Это на другом конце провода бесновался командир первой роты капитан Горбатов, который после стабилизации городского фронта прочно осел во второй своей должности заместителя командира батальона. Офицер он хороший, но матерщинник оказался страшный. Словеса изрыгает такие, что своей смертью вряд ли умрет. Ей-богу, его когда-нибудь пришьет не румын, а какой-нибудь безусый лейтенант, слишком много узнавший про свою непорочную маму. Батя об этой опасности догадывается, а потому накачки, нагоняи и разгоняи своим подчиненным они дают по очереди.
Потом все слушали, как ругается выслушавший все это и оскорбленный в лучших чувствах постовой.
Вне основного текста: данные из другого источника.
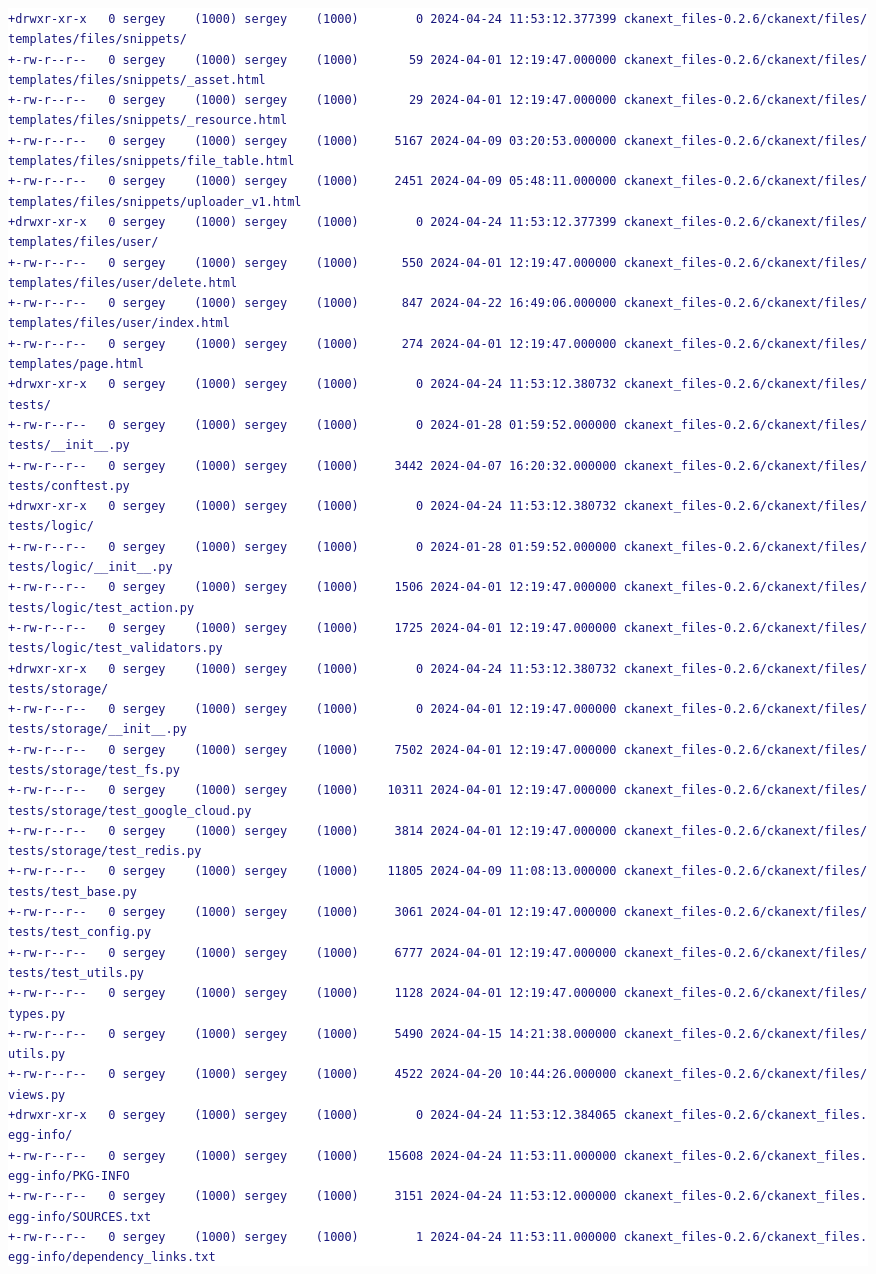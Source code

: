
```diff
+drwxr-xr-x   0 sergey    (1000) sergey    (1000)        0 2024-04-24 11:53:12.377399 ckanext_files-0.2.6/ckanext/files/templates/files/snippets/
+-rw-r--r--   0 sergey    (1000) sergey    (1000)       59 2024-04-01 12:19:47.000000 ckanext_files-0.2.6/ckanext/files/templates/files/snippets/_asset.html
+-rw-r--r--   0 sergey    (1000) sergey    (1000)       29 2024-04-01 12:19:47.000000 ckanext_files-0.2.6/ckanext/files/templates/files/snippets/_resource.html
+-rw-r--r--   0 sergey    (1000) sergey    (1000)     5167 2024-04-09 03:20:53.000000 ckanext_files-0.2.6/ckanext/files/templates/files/snippets/file_table.html
+-rw-r--r--   0 sergey    (1000) sergey    (1000)     2451 2024-04-09 05:48:11.000000 ckanext_files-0.2.6/ckanext/files/templates/files/snippets/uploader_v1.html
+drwxr-xr-x   0 sergey    (1000) sergey    (1000)        0 2024-04-24 11:53:12.377399 ckanext_files-0.2.6/ckanext/files/templates/files/user/
+-rw-r--r--   0 sergey    (1000) sergey    (1000)      550 2024-04-01 12:19:47.000000 ckanext_files-0.2.6/ckanext/files/templates/files/user/delete.html
+-rw-r--r--   0 sergey    (1000) sergey    (1000)      847 2024-04-22 16:49:06.000000 ckanext_files-0.2.6/ckanext/files/templates/files/user/index.html
+-rw-r--r--   0 sergey    (1000) sergey    (1000)      274 2024-04-01 12:19:47.000000 ckanext_files-0.2.6/ckanext/files/templates/page.html
+drwxr-xr-x   0 sergey    (1000) sergey    (1000)        0 2024-04-24 11:53:12.380732 ckanext_files-0.2.6/ckanext/files/tests/
+-rw-r--r--   0 sergey    (1000) sergey    (1000)        0 2024-01-28 01:59:52.000000 ckanext_files-0.2.6/ckanext/files/tests/__init__.py
+-rw-r--r--   0 sergey    (1000) sergey    (1000)     3442 2024-04-07 16:20:32.000000 ckanext_files-0.2.6/ckanext/files/tests/conftest.py
+drwxr-xr-x   0 sergey    (1000) sergey    (1000)        0 2024-04-24 11:53:12.380732 ckanext_files-0.2.6/ckanext/files/tests/logic/
+-rw-r--r--   0 sergey    (1000) sergey    (1000)        0 2024-01-28 01:59:52.000000 ckanext_files-0.2.6/ckanext/files/tests/logic/__init__.py
+-rw-r--r--   0 sergey    (1000) sergey    (1000)     1506 2024-04-01 12:19:47.000000 ckanext_files-0.2.6/ckanext/files/tests/logic/test_action.py
+-rw-r--r--   0 sergey    (1000) sergey    (1000)     1725 2024-04-01 12:19:47.000000 ckanext_files-0.2.6/ckanext/files/tests/logic/test_validators.py
+drwxr-xr-x   0 sergey    (1000) sergey    (1000)        0 2024-04-24 11:53:12.380732 ckanext_files-0.2.6/ckanext/files/tests/storage/
+-rw-r--r--   0 sergey    (1000) sergey    (1000)        0 2024-04-01 12:19:47.000000 ckanext_files-0.2.6/ckanext/files/tests/storage/__init__.py
+-rw-r--r--   0 sergey    (1000) sergey    (1000)     7502 2024-04-01 12:19:47.000000 ckanext_files-0.2.6/ckanext/files/tests/storage/test_fs.py
+-rw-r--r--   0 sergey    (1000) sergey    (1000)    10311 2024-04-01 12:19:47.000000 ckanext_files-0.2.6/ckanext/files/tests/storage/test_google_cloud.py
+-rw-r--r--   0 sergey    (1000) sergey    (1000)     3814 2024-04-01 12:19:47.000000 ckanext_files-0.2.6/ckanext/files/tests/storage/test_redis.py
+-rw-r--r--   0 sergey    (1000) sergey    (1000)    11805 2024-04-09 11:08:13.000000 ckanext_files-0.2.6/ckanext/files/tests/test_base.py
+-rw-r--r--   0 sergey    (1000) sergey    (1000)     3061 2024-04-01 12:19:47.000000 ckanext_files-0.2.6/ckanext/files/tests/test_config.py
+-rw-r--r--   0 sergey    (1000) sergey    (1000)     6777 2024-04-01 12:19:47.000000 ckanext_files-0.2.6/ckanext/files/tests/test_utils.py
+-rw-r--r--   0 sergey    (1000) sergey    (1000)     1128 2024-04-01 12:19:47.000000 ckanext_files-0.2.6/ckanext/files/types.py
+-rw-r--r--   0 sergey    (1000) sergey    (1000)     5490 2024-04-15 14:21:38.000000 ckanext_files-0.2.6/ckanext/files/utils.py
+-rw-r--r--   0 sergey    (1000) sergey    (1000)     4522 2024-04-20 10:44:26.000000 ckanext_files-0.2.6/ckanext/files/views.py
+drwxr-xr-x   0 sergey    (1000) sergey    (1000)        0 2024-04-24 11:53:12.384065 ckanext_files-0.2.6/ckanext_files.egg-info/
+-rw-r--r--   0 sergey    (1000) sergey    (1000)    15608 2024-04-24 11:53:11.000000 ckanext_files-0.2.6/ckanext_files.egg-info/PKG-INFO
+-rw-r--r--   0 sergey    (1000) sergey    (1000)     3151 2024-04-24 11:53:12.000000 ckanext_files-0.2.6/ckanext_files.egg-info/SOURCES.txt
+-rw-r--r--   0 sergey    (1000) sergey    (1000)        1 2024-04-24 11:53:11.000000 ckanext_files-0.2.6/ckanext_files.egg-info/dependency_links.txt
```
Затем за телефон нехотя брался Али-Паша. «Чего? Да зае…ли совсем, товарищ майор! Проблемы? Нет у меня с дисциплиной проблем! Депутаты? Да пошли они на х… Как я могу людей удержать, когда за день по два десятка мин и по два цинка пуль от румын получаем?! Да, понял… Есть! Слушаюсь не открывать огонь… Есть!!!» И вскоре вся перепалка начиналась снова.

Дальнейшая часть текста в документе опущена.